From the first line to the last, output the entries exactly.

═════ TASK INPUTS ═════

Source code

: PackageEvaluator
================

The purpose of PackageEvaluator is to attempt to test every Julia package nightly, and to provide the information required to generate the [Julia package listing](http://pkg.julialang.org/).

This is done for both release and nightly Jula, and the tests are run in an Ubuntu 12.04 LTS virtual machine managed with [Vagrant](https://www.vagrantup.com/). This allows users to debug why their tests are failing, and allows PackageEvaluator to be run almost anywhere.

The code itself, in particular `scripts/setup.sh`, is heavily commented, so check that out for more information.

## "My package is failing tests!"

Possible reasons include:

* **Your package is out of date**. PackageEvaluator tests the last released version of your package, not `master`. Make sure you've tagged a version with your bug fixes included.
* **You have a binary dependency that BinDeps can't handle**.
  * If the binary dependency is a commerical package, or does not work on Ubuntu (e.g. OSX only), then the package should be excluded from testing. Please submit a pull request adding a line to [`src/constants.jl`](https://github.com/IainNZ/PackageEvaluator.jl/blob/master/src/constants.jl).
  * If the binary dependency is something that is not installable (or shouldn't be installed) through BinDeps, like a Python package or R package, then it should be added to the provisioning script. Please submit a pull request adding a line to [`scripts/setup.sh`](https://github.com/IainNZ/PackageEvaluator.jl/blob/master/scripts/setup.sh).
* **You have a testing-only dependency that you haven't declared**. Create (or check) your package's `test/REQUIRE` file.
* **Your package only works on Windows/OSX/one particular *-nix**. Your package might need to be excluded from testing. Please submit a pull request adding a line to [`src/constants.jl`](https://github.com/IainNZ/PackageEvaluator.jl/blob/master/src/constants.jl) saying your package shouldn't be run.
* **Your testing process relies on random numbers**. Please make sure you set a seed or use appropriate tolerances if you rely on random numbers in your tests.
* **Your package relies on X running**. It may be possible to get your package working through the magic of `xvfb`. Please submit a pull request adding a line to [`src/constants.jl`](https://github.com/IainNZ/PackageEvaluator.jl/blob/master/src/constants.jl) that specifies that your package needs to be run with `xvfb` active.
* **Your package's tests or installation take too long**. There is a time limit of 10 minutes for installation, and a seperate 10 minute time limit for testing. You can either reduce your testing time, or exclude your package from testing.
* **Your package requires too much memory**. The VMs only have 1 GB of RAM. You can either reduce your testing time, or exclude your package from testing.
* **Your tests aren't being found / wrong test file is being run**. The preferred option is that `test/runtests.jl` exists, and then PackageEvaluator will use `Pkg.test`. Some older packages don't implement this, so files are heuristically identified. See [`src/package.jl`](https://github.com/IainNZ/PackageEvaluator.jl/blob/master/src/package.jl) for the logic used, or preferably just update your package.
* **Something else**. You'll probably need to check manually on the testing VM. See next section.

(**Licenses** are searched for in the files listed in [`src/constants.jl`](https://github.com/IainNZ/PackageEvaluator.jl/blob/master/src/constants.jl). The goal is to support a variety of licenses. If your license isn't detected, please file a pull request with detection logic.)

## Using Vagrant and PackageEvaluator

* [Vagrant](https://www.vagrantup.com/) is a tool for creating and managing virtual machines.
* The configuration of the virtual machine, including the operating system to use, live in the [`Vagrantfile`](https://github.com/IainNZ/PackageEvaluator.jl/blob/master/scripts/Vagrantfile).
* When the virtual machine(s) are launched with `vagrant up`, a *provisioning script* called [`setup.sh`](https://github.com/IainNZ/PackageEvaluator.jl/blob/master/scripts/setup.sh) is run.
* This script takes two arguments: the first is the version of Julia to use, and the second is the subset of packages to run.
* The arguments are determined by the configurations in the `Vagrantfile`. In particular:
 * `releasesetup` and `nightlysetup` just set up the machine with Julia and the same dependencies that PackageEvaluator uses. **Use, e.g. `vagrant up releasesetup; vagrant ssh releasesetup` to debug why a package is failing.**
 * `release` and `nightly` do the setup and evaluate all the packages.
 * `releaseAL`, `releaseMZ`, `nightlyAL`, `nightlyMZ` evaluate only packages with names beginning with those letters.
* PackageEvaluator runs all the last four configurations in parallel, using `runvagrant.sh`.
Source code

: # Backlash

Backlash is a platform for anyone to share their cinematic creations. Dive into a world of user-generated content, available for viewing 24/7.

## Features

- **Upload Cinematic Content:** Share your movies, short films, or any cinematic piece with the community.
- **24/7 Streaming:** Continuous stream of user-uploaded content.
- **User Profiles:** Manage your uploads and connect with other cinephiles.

═════

# RESULT OF THE EXERCISE
Source code

: PackageEvaluator
================

The purpose of PackageEvaluator is to attempt to test every Julia package nightly, and to provide the information required to generate the [Julia package listing](http://pkg.julialang.org/).

This is done for both release and nightly Jula, and the tests are run in an Ubuntu 12.04 LTS virtual machine managed with [Vagrant](https://www.vagrantup.com/). This allows users to debug why their tests are failing, and allows PackageEvaluator to be run almost anywhere.

The code itself, in particular `scripts/setup.sh`, is heavily commented, so check that out for more information.

## "My package is failing tests!"

Possible reasons include:

* **Your package is out of date**. PackageEvaluator tests the last released version of your package, not `master`. Make sure you've tagged a version with your bug fixes included.
* **You have a binary dependency that BinDeps can't handle**.
  * If the binary dependency is a commerical package, or does not work on Ubuntu (e.g. OSX only), then the package should be excluded from testing. Please submit a pull request adding a line to [`src/constants.jl`](https://github.com/IainNZ/PackageEvaluator.jl/blob/master/src/constants.jl).
  * If the binary dependency is something that is not installable (or shouldn't be installed) through BinDeps, like a Python package or R package, then it should be added to the provisioning script. Please submit a pull request adding a line to [`scripts/setup.sh`](https://github.com/IainNZ/PackageEvaluator.jl/blob/master/scripts/setup.sh).
* **You have a testing-only dependency that you haven't declared**. Create (or check) your package's `test/REQUIRE` file.
* **Your package only works on Windows/OSX/one particular *-nix**. Your package might need to be excluded from testing. Please submit a pull request adding a line to [`src/constants.jl`](https://github.com/IainNZ/PackageEvaluator.jl/blob/master/src/constants.jl) saying your package shouldn't be run.
* **Your testing process relies on random numbers**. Please make sure you set a seed or use appropriate tolerances if you rely on random numbers in your tests.
* **Your package relies on X running**. It may be possible to get your package working through the magic of `xvfb`. Please submit a pull request adding a line to [`src/constants.jl`](https://github.com/IainNZ/PackageEvaluator.jl/blob/master/src/constants.jl) that specifies that your package needs to be run with `xvfb` active.
* **Your package's tests or installation take too long**. There is a time limit of 10 minutes for installation, and a seperate 10 minute time limit for testing. You can either reduce your testing time, or exclude your package from testing.
* **Your package requires too much memory**. The VMs only have 1 GB of RAM. You can either reduce your testing time, or exclude your package from testing.
* **Your tests aren't being found / wrong test file is being run**. The preferred option is that `test/runtests.jl` exists, and then PackageEvaluator will use `Pkg.test`. Some older packages don't implement this, so files are heuristically identified. See [`src/package.jl`](https://github.com/IainNZ/PackageEvaluator.jl/blob/master/src/package.jl) for the logic used, or preferably just update your package.
* **Something else**. You'll probably need to check manually on the testing VM. See next section.

(**Licenses** are searched for in the files listed in [`src/constants.jl`](https://github.com/IainNZ/PackageEvaluator.jl/blob/master/src/constants.jl). The goal is to support a variety of licenses. If your license isn't detected, please file a pull request with detection logic.)

## Using Vagrant and PackageEvaluator

* [Vagrant](https://www.vagrantup.com/) is a tool for creating and managing virtual machines.
* The configuration of the virtual machine, including the operating system to use, live in the [`Vagrantfile`](https://github.com/IainNZ/PackageEvaluator.jl/blob/master/scripts/Vagrantfile).
* When the virtual machine(s) are launched with `vagrant up`, a *provisioning script* called [`setup.sh`](https://github.com/IainNZ/PackageEvaluator.jl/blob/master/scripts/setup.sh) is run.
* This script takes two arguments: the first is the version of Julia to use, and the second is the subset of packages to run.
* The arguments are determined by the configurations in the `Vagrantfile`. In particular:
 * `releasesetup` and `nightlysetup` just set up the machine with Julia and the same dependencies that PackageEvaluator uses. **Use, e.g. `vagrant up releasesetup; vagrant ssh releasesetup` to debug why a package is failing.**
 * `release` and `nightly` do the setup and evaluate all the packages.
 * `releaseAL`, `releaseMZ`, `nightlyAL`, `nightlyMZ` evaluate only packages with names beginning with those letters.
* PackageEvaluator runs all the last four configurations in parallel, using `runvagrant.sh`.
Source code

: # Backlash

Backlash is a platform for anyone to share their cinematic creations. Dive into a world of user-generated content, available for viewing 24/7.

## Features

- **Upload Cinematic Content:** Share your movies, short films, or any cinematic piece with the community.
- **24/7 Streaming:** Continuous stream of user-uploaded content.
- **User Profiles:** Manage your uploads and connect with other cinephiles.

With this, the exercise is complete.